The input =
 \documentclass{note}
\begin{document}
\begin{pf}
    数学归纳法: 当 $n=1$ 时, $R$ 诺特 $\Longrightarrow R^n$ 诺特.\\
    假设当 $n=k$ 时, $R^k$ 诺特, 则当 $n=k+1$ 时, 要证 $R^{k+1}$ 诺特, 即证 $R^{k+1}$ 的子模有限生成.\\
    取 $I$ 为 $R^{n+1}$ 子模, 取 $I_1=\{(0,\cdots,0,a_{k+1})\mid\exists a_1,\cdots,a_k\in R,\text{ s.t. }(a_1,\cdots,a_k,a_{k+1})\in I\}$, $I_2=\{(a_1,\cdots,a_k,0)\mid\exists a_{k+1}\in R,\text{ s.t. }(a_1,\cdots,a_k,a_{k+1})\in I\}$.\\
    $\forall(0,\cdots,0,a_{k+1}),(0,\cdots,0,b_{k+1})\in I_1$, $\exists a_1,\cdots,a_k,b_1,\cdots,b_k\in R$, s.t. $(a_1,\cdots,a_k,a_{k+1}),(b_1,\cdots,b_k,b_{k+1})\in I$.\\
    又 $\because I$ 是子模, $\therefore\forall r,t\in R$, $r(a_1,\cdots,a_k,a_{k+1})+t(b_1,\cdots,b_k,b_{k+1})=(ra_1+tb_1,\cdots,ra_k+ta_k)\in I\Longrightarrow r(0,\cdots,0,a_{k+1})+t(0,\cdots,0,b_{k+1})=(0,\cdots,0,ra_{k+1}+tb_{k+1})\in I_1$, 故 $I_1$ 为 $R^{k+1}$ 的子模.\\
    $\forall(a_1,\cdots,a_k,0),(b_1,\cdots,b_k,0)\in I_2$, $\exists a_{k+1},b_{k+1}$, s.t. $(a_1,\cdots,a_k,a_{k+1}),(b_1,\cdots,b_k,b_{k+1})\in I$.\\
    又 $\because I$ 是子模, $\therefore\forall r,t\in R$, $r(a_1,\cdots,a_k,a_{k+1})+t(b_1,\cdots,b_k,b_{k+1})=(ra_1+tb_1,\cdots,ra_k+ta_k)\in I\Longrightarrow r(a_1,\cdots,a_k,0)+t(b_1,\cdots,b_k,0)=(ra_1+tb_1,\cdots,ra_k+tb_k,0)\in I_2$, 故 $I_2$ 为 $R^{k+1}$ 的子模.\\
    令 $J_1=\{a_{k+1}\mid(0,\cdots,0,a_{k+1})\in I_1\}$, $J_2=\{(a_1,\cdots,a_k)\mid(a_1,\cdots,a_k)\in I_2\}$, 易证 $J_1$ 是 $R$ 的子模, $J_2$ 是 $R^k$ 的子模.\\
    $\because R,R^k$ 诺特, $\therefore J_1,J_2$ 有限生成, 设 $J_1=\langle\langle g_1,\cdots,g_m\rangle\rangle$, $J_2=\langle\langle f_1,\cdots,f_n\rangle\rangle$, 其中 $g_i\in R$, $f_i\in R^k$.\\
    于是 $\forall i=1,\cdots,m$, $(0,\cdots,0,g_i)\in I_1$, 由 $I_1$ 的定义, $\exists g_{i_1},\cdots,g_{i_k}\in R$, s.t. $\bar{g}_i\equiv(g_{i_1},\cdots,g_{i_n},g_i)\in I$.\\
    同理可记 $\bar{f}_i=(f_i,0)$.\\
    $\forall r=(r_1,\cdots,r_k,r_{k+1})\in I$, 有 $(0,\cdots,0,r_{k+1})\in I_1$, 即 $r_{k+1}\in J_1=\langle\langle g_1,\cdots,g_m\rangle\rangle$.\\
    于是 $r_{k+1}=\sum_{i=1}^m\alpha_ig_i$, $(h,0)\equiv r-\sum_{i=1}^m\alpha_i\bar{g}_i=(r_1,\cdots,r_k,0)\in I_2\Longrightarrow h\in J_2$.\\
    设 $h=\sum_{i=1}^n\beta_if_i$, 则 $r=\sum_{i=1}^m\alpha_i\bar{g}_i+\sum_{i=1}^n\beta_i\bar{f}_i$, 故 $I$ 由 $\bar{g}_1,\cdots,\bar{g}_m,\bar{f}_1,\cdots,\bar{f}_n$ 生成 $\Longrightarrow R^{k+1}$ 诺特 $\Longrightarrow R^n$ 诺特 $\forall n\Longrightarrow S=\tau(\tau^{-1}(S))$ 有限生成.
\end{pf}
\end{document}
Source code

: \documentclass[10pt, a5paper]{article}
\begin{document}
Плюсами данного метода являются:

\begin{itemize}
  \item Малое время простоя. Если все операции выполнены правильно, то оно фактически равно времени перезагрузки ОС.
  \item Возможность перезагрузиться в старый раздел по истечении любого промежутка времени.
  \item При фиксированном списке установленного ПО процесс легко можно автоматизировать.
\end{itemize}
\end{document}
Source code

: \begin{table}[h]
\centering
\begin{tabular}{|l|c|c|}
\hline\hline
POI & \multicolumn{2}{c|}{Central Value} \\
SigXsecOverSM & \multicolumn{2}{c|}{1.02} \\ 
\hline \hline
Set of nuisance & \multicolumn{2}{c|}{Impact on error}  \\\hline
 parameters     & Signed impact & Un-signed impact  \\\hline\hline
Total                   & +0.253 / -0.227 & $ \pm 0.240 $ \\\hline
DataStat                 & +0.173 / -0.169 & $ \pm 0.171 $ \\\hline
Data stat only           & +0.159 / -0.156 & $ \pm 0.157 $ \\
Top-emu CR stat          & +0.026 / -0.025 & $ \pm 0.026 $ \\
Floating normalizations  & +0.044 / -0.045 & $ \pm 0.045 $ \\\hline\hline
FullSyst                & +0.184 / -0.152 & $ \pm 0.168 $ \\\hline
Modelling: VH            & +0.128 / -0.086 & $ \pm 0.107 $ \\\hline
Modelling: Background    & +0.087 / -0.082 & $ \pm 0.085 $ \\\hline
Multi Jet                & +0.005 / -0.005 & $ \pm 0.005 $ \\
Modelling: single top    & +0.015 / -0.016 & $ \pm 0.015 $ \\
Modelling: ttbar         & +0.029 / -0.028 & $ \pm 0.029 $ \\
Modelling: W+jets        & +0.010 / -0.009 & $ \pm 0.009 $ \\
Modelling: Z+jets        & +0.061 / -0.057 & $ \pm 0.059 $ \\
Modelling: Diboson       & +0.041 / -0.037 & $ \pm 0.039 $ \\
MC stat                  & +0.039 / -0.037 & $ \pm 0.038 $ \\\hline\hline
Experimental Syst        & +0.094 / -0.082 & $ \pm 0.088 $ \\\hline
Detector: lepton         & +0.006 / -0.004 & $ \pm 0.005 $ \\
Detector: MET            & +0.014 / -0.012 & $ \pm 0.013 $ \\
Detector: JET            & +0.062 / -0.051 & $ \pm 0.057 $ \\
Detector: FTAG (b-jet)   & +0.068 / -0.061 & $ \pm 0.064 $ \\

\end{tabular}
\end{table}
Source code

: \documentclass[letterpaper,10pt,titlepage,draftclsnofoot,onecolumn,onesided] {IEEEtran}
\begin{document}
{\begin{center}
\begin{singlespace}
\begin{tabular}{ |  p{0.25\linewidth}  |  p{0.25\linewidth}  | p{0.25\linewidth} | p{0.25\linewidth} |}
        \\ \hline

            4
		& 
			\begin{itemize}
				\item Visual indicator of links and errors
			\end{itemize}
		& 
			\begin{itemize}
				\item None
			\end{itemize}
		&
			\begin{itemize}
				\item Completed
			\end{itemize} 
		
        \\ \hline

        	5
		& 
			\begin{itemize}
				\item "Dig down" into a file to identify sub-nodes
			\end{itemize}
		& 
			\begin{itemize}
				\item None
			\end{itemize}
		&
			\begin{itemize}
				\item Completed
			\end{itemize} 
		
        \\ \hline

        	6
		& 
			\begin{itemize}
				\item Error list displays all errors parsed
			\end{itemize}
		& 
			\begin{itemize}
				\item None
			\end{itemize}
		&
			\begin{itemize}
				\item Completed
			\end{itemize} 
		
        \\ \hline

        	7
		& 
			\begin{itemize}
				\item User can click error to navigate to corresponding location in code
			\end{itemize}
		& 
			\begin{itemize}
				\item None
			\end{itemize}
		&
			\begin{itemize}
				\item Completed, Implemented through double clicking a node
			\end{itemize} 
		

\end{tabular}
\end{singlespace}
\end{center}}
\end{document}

Task goal = Report how many lines in the listing above hold the string "errors", giving the number and no other words.

Finished exercise = 2